# Hillary Clinton Snaps At Student After Question About Bill



## Blake Bowden (Aug 12, 2009)

Funny..

[video=youtube;Uip7OZFGxxY]http://www.youtube.com/watch?v=Uip7OZFGxxY[/video]


----------



## JTM (Aug 12, 2009)

_someone's_ defensive.


----------



## Nate Riley (Aug 12, 2009)

JTM said:


> _someone's_ defensive.



Yep! Or jealous! I don't think she likes for anyone to call him president. He's always got that one on her.


----------



## Wingnut (Aug 12, 2009)

Dismissed by Bill, dismissed by Obama... Ill be damned if Ill be dismissed by a college student!


----------



## xxxxxxl (Aug 12, 2009)

Spreading goodwill throughout the world.


----------



## owls84 (Aug 13, 2009)

My momma told me that if I didn't have anything nice to say then I better say nothing at all. 
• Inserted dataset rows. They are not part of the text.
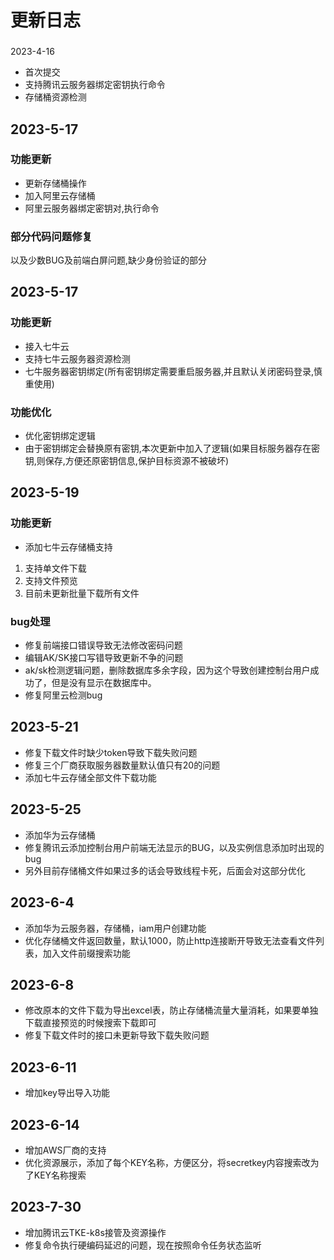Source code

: # 更新日志
###
2023-4-16
- 首次提交
- 支持腾讯云服务器绑定密钥执行命令
- 存储桶资源检测
## 2023-5-17
### 功能更新
- 更新存储桶操作
- 加入阿里云存储桶
- 阿里云服务器绑定密钥对,执行命令
### 部分代码问题修复 
以及少数BUG及前端白屏问题,缺少身份验证的部分
## 2023-5-17
### 功能更新
- 接入七牛云
- 支持七牛云服务器资源检测
- 七牛服务器密钥绑定(所有密钥绑定需要重启服务器,并且默认关闭密码登录,慎重使用)
### 功能优化
- 优化密钥绑定逻辑
- 由于密钥绑定会替换原有密钥,本次更新中加入了逻辑(如果目标服务器存在密钥,则保存,方便还原密钥信息,保护目标资源不被破坏)
## 2023-5-19
### 功能更新
- 添加七牛云存储桶支持
1. 支持单文件下载
2. 支持文件预览
3. 目前未更新批量下载所有文件
### bug处理
- 修复前端接口错误导致无法修改密码问题
- 编辑AK/SK接口写错导致更新不争的问题
- ak/sk检测逻辑问题，删除数据库多余字段，因为这个导致创建控制台用户成功了，但是没有显示在数据库中。
- 修复阿里云检测bug
## 2023-5-21
- 修复下载文件时缺少token导致下载失败问题
- 修复三个厂商获取服务器数量默认值只有20的问题
- 添加七牛云存储全部文件下载功能
## 2023-5-25
- 添加华为云存储桶
- 修复腾讯云添加控制台用户前端无法显示的BUG，以及实例信息添加时出现的bug
- 另外目前存储桶文件如果过多的话会导致线程卡死，后面会对这部分优化
## 2023-6-4
- 添加华为云服务器，存储桶，iam用户创建功能
- 优化存储桶文件返回数量，默认1000，防止http连接断开导致无法查看文件列表，加入文件前缀搜索功能
## 2023-6-8
- 修改原本的文件下载为导出excel表，防止存储桶流量大量消耗，如果要单独下载直接预览的时候搜索下载即可
- 修复下载文件时的接口未更新导致下载失败问题
## 2023-6-11
- 增加key导出导入功能
## 2023-6-14
- 增加AWS厂商的支持
- 优化资源展示，添加了每个KEY名称，方便区分，将secretkey内容搜索改为了KEY名称搜索
## 2023-7-30
- 增加腾讯云TKE-k8s接管及资源操作
- 修复命令执行硬编码延迟的问题，现在按照命令任务状态监听
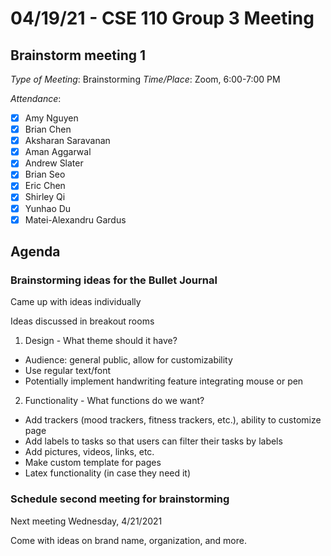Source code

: # 04/19/21 - CSE 110 Group 3 Meeting

## Brainstorm meeting 1

*Type of Meeting*: Brainstorming
*Time/Place*: Zoom, 6:00-7:00 PM

*Attendance*:
- [x] Amy Nguyen
- [x] Brian Chen
- [x] Aksharan Saravanan
- [x] Aman Aggarwal
- [x] Andrew Slater
- [x] Brian Seo
- [x] Eric Chen
- [x] Shirley Qi
- [x] Yunhao Du
- [x] Matei-Alexandru Gardus

## Agenda
### Brainstorming ideas for the Bullet Journal
Came up with ideas individually

Ideas discussed in breakout rooms

1. Design - What theme should it have?
- Audience: general public, allow for customizability
- Use regular text/font
- Potentially implement handwriting feature integrating mouse or pen
2. Functionality - What functions do we want?
- Add trackers (mood trackers, fitness trackers, etc.), ability to customize page
- Add labels to tasks so that users can filter their tasks by labels
- Add pictures, videos, links, etc.
- Make custom template for pages
- Latex functionality (in case they need it)

### Schedule second meeting for brainstorming
Next meeting Wednesday, 4/21/2021

Come with ideas on brand name, organization, and more.

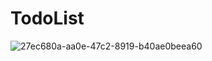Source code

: # TodoList
![27ec680a-aa0e-47c2-8919-b40ae0beea60](https://github.com/akif2540/TodoList/assets/82291859/90ce0029-ac2d-46e5-bf33-bcd04c97ef30)
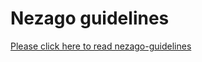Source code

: # Nezago guidelines

[Please click here to read nezago-guidelines](https://github.com/nezago/nezago-guidelines/wiki/Readme-file-template)
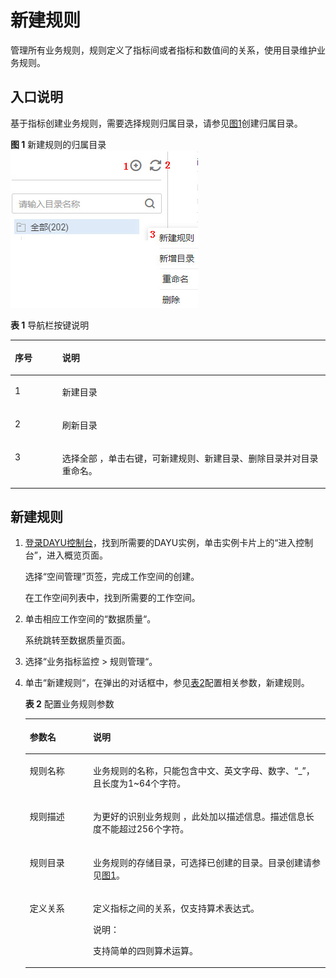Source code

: # 新建规则<a name="dayu_01_0704"></a>

管理所有业务规则，规则定义了指标间或者指标和数值间的关系，使用目录维护业务规则。

## 入口说明<a name="zh-cn_topic_0141836088_section2517111834714"></a>

基于指标创建业务规则，需要选择规则归属目录，请参见[图1](#zh-cn_topic_0141836088_fig16551015812)创建归属目录。

**图 1**  新建规则的归属目录<a name="zh-cn_topic_0141836088_fig16551015812"></a>  
![](figures/新建规则的归属目录.jpg "新建规则的归属目录")

**表 1**  导航栏按键说明

<a name="zh-cn_topic_0141836088_table952445162715"></a>
<table><thead align="left"><tr id="zh-cn_topic_0141836088_row352545110274"><th class="cellrowborder" valign="top" width="15.040000000000001%" id="mcps1.2.3.1.1"><p id="zh-cn_topic_0141836088_p4525251172711"><a name="zh-cn_topic_0141836088_p4525251172711"></a><a name="zh-cn_topic_0141836088_p4525251172711"></a>序号</p>
</th>
<th class="cellrowborder" valign="top" width="84.96000000000001%" id="mcps1.2.3.1.2"><p id="zh-cn_topic_0141836088_p115252519279"><a name="zh-cn_topic_0141836088_p115252519279"></a><a name="zh-cn_topic_0141836088_p115252519279"></a>说明</p>
</th>
</tr>
</thead>
<tbody><tr id="zh-cn_topic_0141836088_row352525182710"><td class="cellrowborder" valign="top" width="15.040000000000001%" headers="mcps1.2.3.1.1 "><p id="zh-cn_topic_0141836088_p135261517274"><a name="zh-cn_topic_0141836088_p135261517274"></a><a name="zh-cn_topic_0141836088_p135261517274"></a>1</p>
</td>
<td class="cellrowborder" valign="top" width="84.96000000000001%" headers="mcps1.2.3.1.2 "><p id="zh-cn_topic_0141836088_p12527125182720"><a name="zh-cn_topic_0141836088_p12527125182720"></a><a name="zh-cn_topic_0141836088_p12527125182720"></a>新建目录</p>
</td>
</tr>
<tr id="zh-cn_topic_0141836088_row55274511271"><td class="cellrowborder" valign="top" width="15.040000000000001%" headers="mcps1.2.3.1.1 "><p id="zh-cn_topic_0141836088_p13528651192719"><a name="zh-cn_topic_0141836088_p13528651192719"></a><a name="zh-cn_topic_0141836088_p13528651192719"></a>2</p>
</td>
<td class="cellrowborder" valign="top" width="84.96000000000001%" headers="mcps1.2.3.1.2 "><p id="zh-cn_topic_0141836088_p252813518274"><a name="zh-cn_topic_0141836088_p252813518274"></a><a name="zh-cn_topic_0141836088_p252813518274"></a>刷新目录</p>
</td>
</tr>
<tr id="zh-cn_topic_0141836088_row205282051102719"><td class="cellrowborder" valign="top" width="15.040000000000001%" headers="mcps1.2.3.1.1 "><p id="zh-cn_topic_0141836088_p452810519275"><a name="zh-cn_topic_0141836088_p452810519275"></a><a name="zh-cn_topic_0141836088_p452810519275"></a>3</p>
</td>
<td class="cellrowborder" valign="top" width="84.96000000000001%" headers="mcps1.2.3.1.2 "><p id="zh-cn_topic_0141836088_p1652845162712"><a name="zh-cn_topic_0141836088_p1652845162712"></a><a name="zh-cn_topic_0141836088_p1652845162712"></a>选择全部 ，单击右键，可新建规则、新建目录、删除目录并对目录重命名。</p>
</td>
</tr>
</tbody>
</table>

## 新建规则<a name="zh-cn_topic_0141836088_section12432185711480"></a>

1.  [登录DAYU控制台](https://console.huaweicloud.com/dayu/)，找到所需要的DAYU实例，单击实例卡片上的“进入控制台”，进入概览页面。

    选择“空间管理”页签，完成工作空间的创建。

    在工作空间列表中，找到所需要的工作空间。


1.  单击相应工作空间的“数据质量“。

    系统跳转至数据质量页面。


1.  选择“业务指标监控  \>  规则管理“。
2.  单击“新建规则“，在弹出的对话框中，参见[表2](#zh-cn_topic_0141836088_table105313428316)配置相关参数，新建规则。

    **表 2**  配置业务规则参数

    <a name="zh-cn_topic_0141836088_table105313428316"></a>
    <table><thead align="left"><tr id="zh-cn_topic_0141836088_row553544283118"><th class="cellrowborder" valign="top" width="21.07%" id="mcps1.2.3.1.1"><p id="zh-cn_topic_0141836088_p1553504203119"><a name="zh-cn_topic_0141836088_p1553504203119"></a><a name="zh-cn_topic_0141836088_p1553504203119"></a>参数名</p>
    </th>
    <th class="cellrowborder" valign="top" width="78.93%" id="mcps1.2.3.1.2"><p id="zh-cn_topic_0141836088_p10536174253111"><a name="zh-cn_topic_0141836088_p10536174253111"></a><a name="zh-cn_topic_0141836088_p10536174253111"></a>说明</p>
    </th>
    </tr>
    </thead>
    <tbody><tr id="zh-cn_topic_0141836088_row18536164263118"><td class="cellrowborder" valign="top" width="21.07%" headers="mcps1.2.3.1.1 "><p id="zh-cn_topic_0141836088_p1653614283115"><a name="zh-cn_topic_0141836088_p1653614283115"></a><a name="zh-cn_topic_0141836088_p1653614283115"></a>规则名称</p>
    </td>
    <td class="cellrowborder" valign="top" width="78.93%" headers="mcps1.2.3.1.2 "><p id="zh-cn_topic_0141836088_p0204161911401"><a name="zh-cn_topic_0141836088_p0204161911401"></a><a name="zh-cn_topic_0141836088_p0204161911401"></a>业务规则的名称，只能包含中文、英文字母、数字、“_”，且长度为1~64个字符。</p>
    </td>
    </tr>
    <tr id="zh-cn_topic_0141836088_row5550175812324"><td class="cellrowborder" valign="top" width="21.07%" headers="mcps1.2.3.1.1 "><p id="zh-cn_topic_0141836088_p1155014589325"><a name="zh-cn_topic_0141836088_p1155014589325"></a><a name="zh-cn_topic_0141836088_p1155014589325"></a>规则描述</p>
    </td>
    <td class="cellrowborder" valign="top" width="78.93%" headers="mcps1.2.3.1.2 "><p id="zh-cn_topic_0141836088_p19552205823218"><a name="zh-cn_topic_0141836088_p19552205823218"></a><a name="zh-cn_topic_0141836088_p19552205823218"></a>为更好的识别业务规则 ，此处加以描述信息。描述信息长度不能超过256个字符。</p>
    </td>
    </tr>
    <tr id="zh-cn_topic_0141836088_row015812693317"><td class="cellrowborder" valign="top" width="21.07%" headers="mcps1.2.3.1.1 "><p id="zh-cn_topic_0141836088_p115820693315"><a name="zh-cn_topic_0141836088_p115820693315"></a><a name="zh-cn_topic_0141836088_p115820693315"></a>规则目录</p>
    </td>
    <td class="cellrowborder" valign="top" width="78.93%" headers="mcps1.2.3.1.2 "><p id="zh-cn_topic_0141836088_p141580613317"><a name="zh-cn_topic_0141836088_p141580613317"></a><a name="zh-cn_topic_0141836088_p141580613317"></a>业务规则的存储目录，可选择已创建的目录。目录创建请参见<a href="#zh-cn_topic_0141836088_fig16551015812">图1</a>。</p>
    </td>
    </tr>
    <tr id="zh-cn_topic_0141836088_row670553113316"><td class="cellrowborder" valign="top" width="21.07%" headers="mcps1.2.3.1.1 "><p id="zh-cn_topic_0141836088_p167061438338"><a name="zh-cn_topic_0141836088_p167061438338"></a><a name="zh-cn_topic_0141836088_p167061438338"></a>定义关系</p>
    </td>
    <td class="cellrowborder" valign="top" width="78.93%" headers="mcps1.2.3.1.2 "><p id="zh-cn_topic_0141836088_p1670683203316"><a name="zh-cn_topic_0141836088_p1670683203316"></a><a name="zh-cn_topic_0141836088_p1670683203316"></a>定义指标之间的关系，仅支持算术表达式。</p>
    <div class="note" id="zh-cn_topic_0141836088_note164122583454"><a name="zh-cn_topic_0141836088_note164122583454"></a><a name="zh-cn_topic_0141836088_note164122583454"></a><span class="notetitle"> 说明： </span><div class="notebody"><p id="zh-cn_topic_0141836088_p248118544417"><a name="zh-cn_topic_0141836088_p248118544417"></a><a name="zh-cn_topic_0141836088_p248118544417"></a>支持简单的四则算术运算。</p>
    </div></div>
    </td>
    </tr>
    </tbody>
    </table>



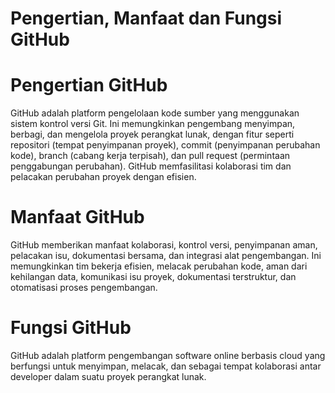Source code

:# Pengertian, Manfaat dan Fungsi GitHub

# Pengertian GitHub

GitHub adalah platform pengelolaan kode sumber yang menggunakan sistem kontrol versi Git. Ini memungkinkan pengembang menyimpan, berbagi, dan mengelola proyek perangkat lunak, dengan fitur seperti repositori (tempat penyimpanan proyek), commit (penyimpanan perubahan kode), branch (cabang kerja terpisah), dan pull request (permintaan penggabungan perubahan). GitHub memfasilitasi kolaborasi tim dan pelacakan perubahan proyek dengan efisien.

# Manfaat GitHub

GitHub memberikan manfaat kolaborasi, kontrol versi, penyimpanan aman, pelacakan isu, dokumentasi bersama, dan integrasi alat pengembangan. Ini memungkinkan tim bekerja efisien, melacak perubahan kode, aman dari kehilangan data, komunikasi isu proyek, dokumentasi terstruktur, dan otomatisasi proses pengembangan.

# Fungsi GitHub

GitHub adalah platform pengembangan software online berbasis cloud yang berfungsi untuk menyimpan, melacak, dan sebagai tempat kolaborasi antar developer dalam suatu proyek perangkat lunak.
I would like to keep my comment to myself.


----------



## Bryan (Aug 13, 2009)

I'm not a Hillary Fan..  however i'm sure that the job she has must be truly frustrating.  But then again, she knew that when she she accepted it.


----------



## Blake Bowden (Aug 13, 2009)

Bryan said:


> I'm not a Hillary Fan..  however i'm sure that the job she has must be truly frustrating.  But then again, she knew that when she she accepted it.



Agreed


----------